Among those who responded no, Jim Raabe of MacDonald-Miller Facility Solutions Inc. stated that the cost is “high, both financial and environmental, reserves unknown.”
Marshall Hunt of the UC Davis Western Cooling Efficiency Center affirmed, “This is a teaspoon of oil that comes at a high price both in dollars and in environmental impact. Leave it there and future generations will thank us since by then oil will be treated as the limited and precious resource it is.”
RENEWABLE ENERGYThe third question was “Should the U.S. make greater use of renewable energy, such as solar power, as well as more widely use ethanol and biodiesel?”
On this question an overwhelming 88 percent of survey respondents said yes. One of renewable energy’s supporters, Tom Schmidt of Temprite, maintained that “it’s the only way out. Sustainability in energy keeps prices stable, thus keeping the economy stable.”
However, despite the very strong approval among respondents for utilizing renewable energy, there were caveats.
Gerald Joyce of Austin Commercial said, “Yes to solar and wind, but no to ethanol. Ethanol uses more energy to produce than it supplies.

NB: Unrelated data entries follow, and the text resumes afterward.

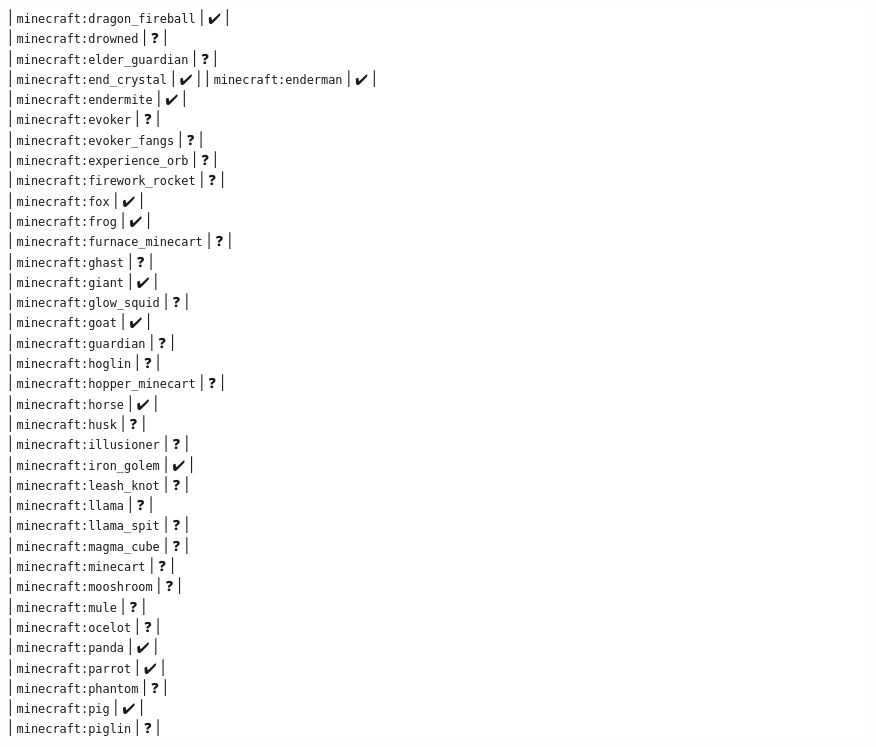 | `minecraft:dragon_fireball`        | ✔️              |  
| `minecraft:drowned`                | ❓               |  
| `minecraft:elder_guardian`         | ❓               |  
| `minecraft:end_crystal`            | ✔️              |
| `minecraft:enderman`               | ✔️              |  
| `minecraft:endermite`              | ✔️              |  
| `minecraft:evoker`                 | ❓               |  
| `minecraft:evoker_fangs`           | ❓               |  
| `minecraft:experience_orb`         | ❓               |  
| `minecraft:firework_rocket`        | ❓               |  
| `minecraft:fox`                    | ✔️              |  
| `minecraft:frog`                   | ✔️              |  
| `minecraft:furnace_minecart`       | ❓               |  
| `minecraft:ghast`                  | ❓               |  
| `minecraft:giant`                  | ✔️              |  
| `minecraft:glow_squid`             | ❓               |  
| `minecraft:goat`                   | ✔️              |  
| `minecraft:guardian`               | ❓               |  
| `minecraft:hoglin`                 | ❓               |  
| `minecraft:hopper_minecart`        | ❓               |  
| `minecraft:horse`                  | ✔️              |  
| `minecraft:husk`                   | ❓               |  
| `minecraft:illusioner`             | ❓               |  
| `minecraft:iron_golem`             | ✔️              |  
| `minecraft:leash_knot`             | ❓               |  
| `minecraft:llama`                  | ❓               |  
| `minecraft:llama_spit`             | ❓               |  
| `minecraft:magma_cube`             | ❓               |  
| `minecraft:minecart`               | ❓               |  
| `minecraft:mooshroom`              | ❓               |  
| `minecraft:mule`                   | ❓               |  
| `minecraft:ocelot`                 | ❓               |  
| `minecraft:panda`                  | ✔️              |  
| `minecraft:parrot`                 | ✔️              |  
| `minecraft:phantom`                | ❓               |  
| `minecraft:pig`                    | ✔️              |  
| `minecraft:piglin`                 | ❓               |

Also food prices have risen as a result.”
Regarding corn-based ethanol, Ed Bartram of Diversified Heating & Cooling Inc. said, “the use of corn should be used to feed the people, not the gas tank.”
Ron Leonard of Cortez Heating and Air stated, “Ethanol is a hoax” that “costs too much to produce.” However, “biodiesel may have a chance.”
William Schwartz of Bill’s Refrigeration said to pursue “ethanol and biodiesel only if it does not drive up prices of other commodities.”
Of those who said no to renewable energy, Naquin of Chiller Resources Inc. commented that ethanol “is actually a miserable failure and would not make it to market without huge government subsidies. Why does it make sense to burn a food source for humans and livestock and drive up food prices at the same time? The market should determine whether biodiesel, solar, etc., should gain wider use. The government should not force it upon us.”
Talking collectively about the energy issue, Larry Wolfrey of Building Services of America said, “Energy consumption is not going away. There will be no one solution to our supply needs. Everyday, someone plugs in a new computer, monitor, refrigerator, or other energy-using device. … Only a combined effort of energy management, conservation, additional supply, and alternative fuels will resolve this problem.”